Ainda na terça-feira, a Associação Brasileira dos Condutores de Veículos Automotores (Abrava) emitiu nota em protesto ao reajuste.

“O governo e a Petrobras mudaram a estratégia, não estão aumentando tudo de uma vez. Uma semana aumenta o gás, na outra a gasolina e agora o diesel. Lembramos que essa luta pelo fim do PPI (preço de paridade de importação) não é só dos caminhoneiros, mas, sim, de toda a população brasileira, principalmente os mais vulneráveis e a classe média”, manifestou a Abrava, em nota.

Apelo

O presidente Jair Bolsonaro (PL) chegou a pedir para que o presidente da Petrobras, José Mauro Coelho, não elevasse os preços dos combustíveis. Entretanto, a solicitação não foi atendida.
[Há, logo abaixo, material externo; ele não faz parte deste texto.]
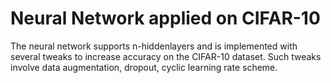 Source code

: # Neural Network applied on CIFAR-10
The neural network supports n-hiddenlayers and is implemented with several tweaks to increase accuracy on the CIFAR-10 dataset. Such tweaks involve data augmentation, dropout, cyclic learning rate scheme.

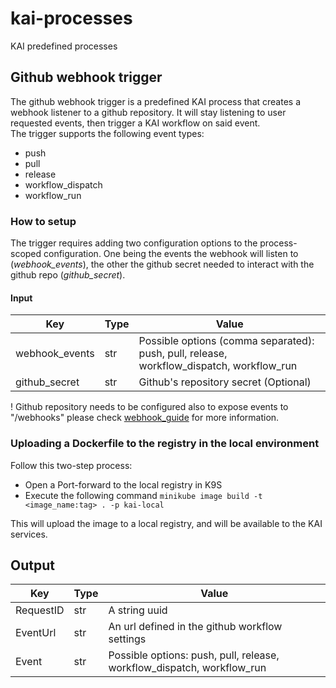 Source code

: # kai-processes

KAI predefined processes

## Github webhook trigger

The github webhook trigger is a predefined KAI process that creates a webhook listener to a github repository. It will stay listening to user requested events, then trigger a KAI workflow on said event.  
The trigger supports the following event types:

- push
- pull
- release
- workflow_dispatch
- workflow_run

### How to setup

The trigger requires adding two configuration options to the process-scoped configuration.
One being the events the webhook will listen to (_webhook_events_), the other the github secret needed to interact with the github repo (_github_secret_).

#### Input 

| Key            | Type | Value                                                                       |
|----------------|------|-----------------------------------------------------------------------------| 
| webhook_events | str  | Possible options (comma separated): push, pull, release, workflow_dispatch, workflow_run      |
| github_secret  | str  | Github's repository secret (Optional)                                                    |

! Github repository needs to be configured also to expose events to "/webhooks" please check [webhook_guide](https://docs.github.com/webhooks/) for more information.


### Uploading a Dockerfile to the registry in the local environment

Follow this two-step process:

- Open a Port-forward to the local registry in K9S
- Execute the following command `minikube image build -t <image_name:tag> . -p kai-local`

This will upload the image to a local registry, and will be available to the KAI services.

## Output

| Key       | Type | Value                                                                  |
|-----------|------|------------------------------------------------------------------------| 
| RequestID | str  | A string uuid                                                          |
| EventUrl  | str  | An url defined in the github workflow settings                         |
| Event     | str  | Possible options: push, pull, release, workflow_dispatch, workflow_run | 
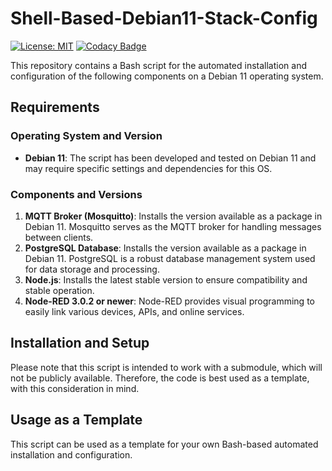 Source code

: # Shell-Based-Debian11-Stack-Config

[![License: MIT](https://img.shields.io/badge/License-Apache-yellow.svg)]([https://github.com/safroalex/B1-PostgreSQLAutoServiceERP/blob/main/LICENSE](https://github.com/safroalex/A2-ShellInstaller/blob/main/LICENSE))
[![Codacy Badge](https://app.codacy.com/project/badge/Grade/90fc0534428e4a87a720f69a2abc7cac)](https://app.codacy.com/gh/safroalex/A2-ShellInstaller/dashboard?utm_source=gh&utm_medium=referral&utm_content=&utm_campaign=Badge_grade)

This repository contains a Bash script for the automated installation and configuration of the following components on a Debian 11 operating system.

## Requirements

### Operating System and Version
- **Debian 11**: The script has been developed and tested on Debian 11 and may require specific settings and dependencies for this OS.

### Components and Versions
1. **MQTT Broker (Mosquitto)**: Installs the version available as a package in Debian 11. Mosquitto serves as the MQTT broker for handling messages between clients.
2. **PostgreSQL Database**: Installs the version available as a package in Debian 11. PostgreSQL is a robust database management system used for data storage and processing.
3. **Node.js**: Installs the latest stable version to ensure compatibility and stable operation.
4. **Node-RED 3.0.2 or newer**: Node-RED provides visual programming to easily link various devices, APIs, and online services.

## Installation and Setup

Please note that this script is intended to work with a submodule, which will not be publicly available. Therefore, the code is best used as a template, with this consideration in mind.

## Usage as a Template

This script can be used as a template for your own Bash-based automated installation and configuration.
“Vocês não podem, ministro Bento Albuquerque e senhor José Mauro, da Petrobras, não podem aumentar o preço do diesel”, disse Bolsonaro em sua live semanal. “Não estou apelando, estou fazendo uma constatação levando-se em conta o lucro abusivo que vocês têm. Vocês não podem quebrar o Brasil. É um apelo agora: Petrobras, não quebre o Brasil, não aumente o preço do petróleo. Eu não posso intervir. Vocês têm lucro, têm gordura e têm o papel social da Petrobras definido na Constituição”.

Em resposta, Coelho afirmou que a estatal não é “insensível à economia brasileira”, mas que continuará seguindo os preços de mercado. “Eu acho legítima a preocupação do presidente Jair Bolsonaro em relação aos preços mais elevados dos combustíveis, essa elevação do preço acontece em todo o mundo”, afirmou o presidente da Petrobras. “Por outro lado, por dever de diligência, os administradores da Petrobras, de capital aberto, devem atuar alinhados com a atual política de preços da companhia”.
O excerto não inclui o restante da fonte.